Timeline modifications are constrained to be between the current time ("now") and up to 30 days in the past.

Scroll or zoom to time

In addition to the time controls previously listed, the timeline provides the Scroll to time and Zoom to time features to give you more in-depth control of the timeline and the data that you see in other panes in the Logs Explorer. Perhaps a particular bar in the timeline interests you based on its relative size or severity levels. You can select that bar to adjust the logs data you see in the Logs Explorer.

You can use the Scroll to time feature to browse your logs data without changing the values in the Timeline and Log fields panes. When you select the Scroll to time feature, the following happens:

  • The logs data that you see in the Query results pane adjusts according to the time range captured by the selected timeline bar.

    The query isn't run, but a partial reload of the data might occur to ensure you're seeing logs in the Query results pane that correspond with the selected timeline bar's time range.

  • The console URL updates to contain the timestamp of the most recent log captured by the time range of the selected timeline bar.

To select the Scroll to time feature, do the following:

  1. Hold the pointer over a bar in the timeline. A pane containing summary information about the logs data for the specified time range appears.

  2. In the pane, select Scroll to time.

    Alternatively, clicking on a timeline bar is equivalent to selecting Scroll to time.

The Zoom to time feature is similar to Scroll to time, but it runs a query on your logs data based on the time range captured by a selected timeline bar. When you select the Zoom to time feature, the following happens:

  • The logs data that you see in the Query results pane reloads and narrows according to the time-range restriction of the selected timeline bar.
  • The console URL updates to contain the timestamp of the most recent log captured by the time range of the selected timeline bar.
  • The timeline changes to show only logs that have a timestamp value that falls within the time range of the selected timeline bar. by the selected timeline bar.
  • The data in the Log fields pane adjusts according to the time range captured by the selected timeline bar.

To select the Zoom to time feature, do the following:

  1. Hold the pointer over a bar in the timeline. A pane containing summary information about the logs data for the specified time range appears.
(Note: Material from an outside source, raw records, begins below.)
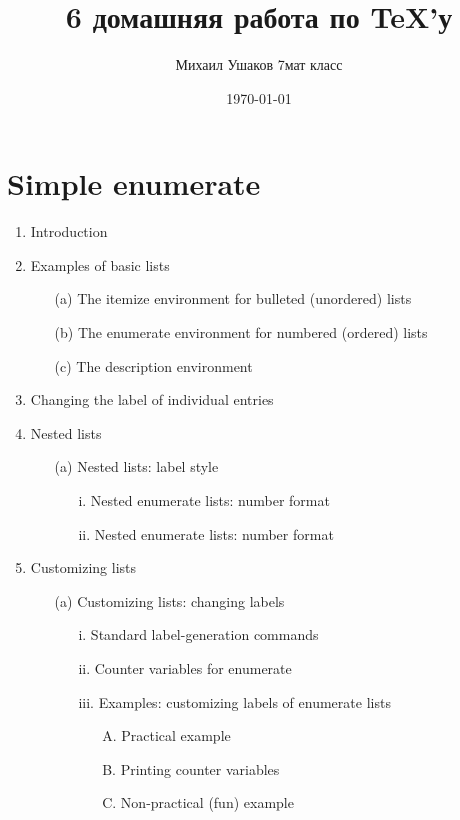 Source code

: \documentclass{article}
\title{6 домашняя работа по \TeX’у}
\author{Михаил Ушаков 7мат класс}
\date{\today}
\begin{document}
\maketitle
\tableofcontents
\vspace{11cm}
\section{Simple enumerate}

\begin{enumerate}
	\item Introduction
	\item Examples of basic lists
	\begin{itemize}
    	\item[(a)]The itemize environment for bulleted (unordered) lists
    	\item[(b)]The enumerate environment for numbered (ordered) lists
    	\item[(c)]The description environment
	\end{itemize}
	\item Changing the label of individual entries
	\item Nested lists
	\begin{itemize}
    	\item[(a)]Nested lists: label style
    	\begin{itemize}
        	\item[i.]Nested enumerate lists: number format
        	\item[ii.]Nested enumerate lists: number format
    	\end{itemize}
	\end{itemize}
	\item Customizing lists
	\begin{itemize}
    	\item[(a)]Customizing lists: changing labels
    	\begin{itemize}
        	\item[i.]Standard label-generation commands
        	\item[ii.]Counter variables for enumerate
        	\item[iii.]Examples: customizing labels of enumerate lists
        	\begin{itemize}
            	\item[A.]Practical example
            	\item[B.]Printing counter variables
            	\item[C.]Non-practical (fun) example

\end{itemize}
\end{itemize}
\end{itemize}
\end{enumerate}
\end{document}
  2. In the pane, select Zoom to time.

Query results toolbar

In the Query results toolbar, you have the following options:

  • Analyze results: Aggregate and chart your query results by using Log Analytics. This button is only visible if the scope you selected contains a log bucket that has been upgraded to use Log Analytics. For more information, see the Analyze results section of this document.
  • Actions: Select from various options to further analyze your logs data:

    • ink_highlighter Highlight in results: Enter text to be highlighted in your query results.
    • Create sink: Create a log sink that auto-populates the sink's inclusion filter with the current query expression.
    • Download: Download your logs in CSV or JSON format. For more information, see Download logs.

Analyze results

You can aggregate, analyze, and chart your log data by using SQL queries in the Log Analytics page when your project contains log buckets that are upgraded to use Log Analytics. To go to the Log Analytics page from the Logs Explorer, in the Results toolbar, click Analyze results.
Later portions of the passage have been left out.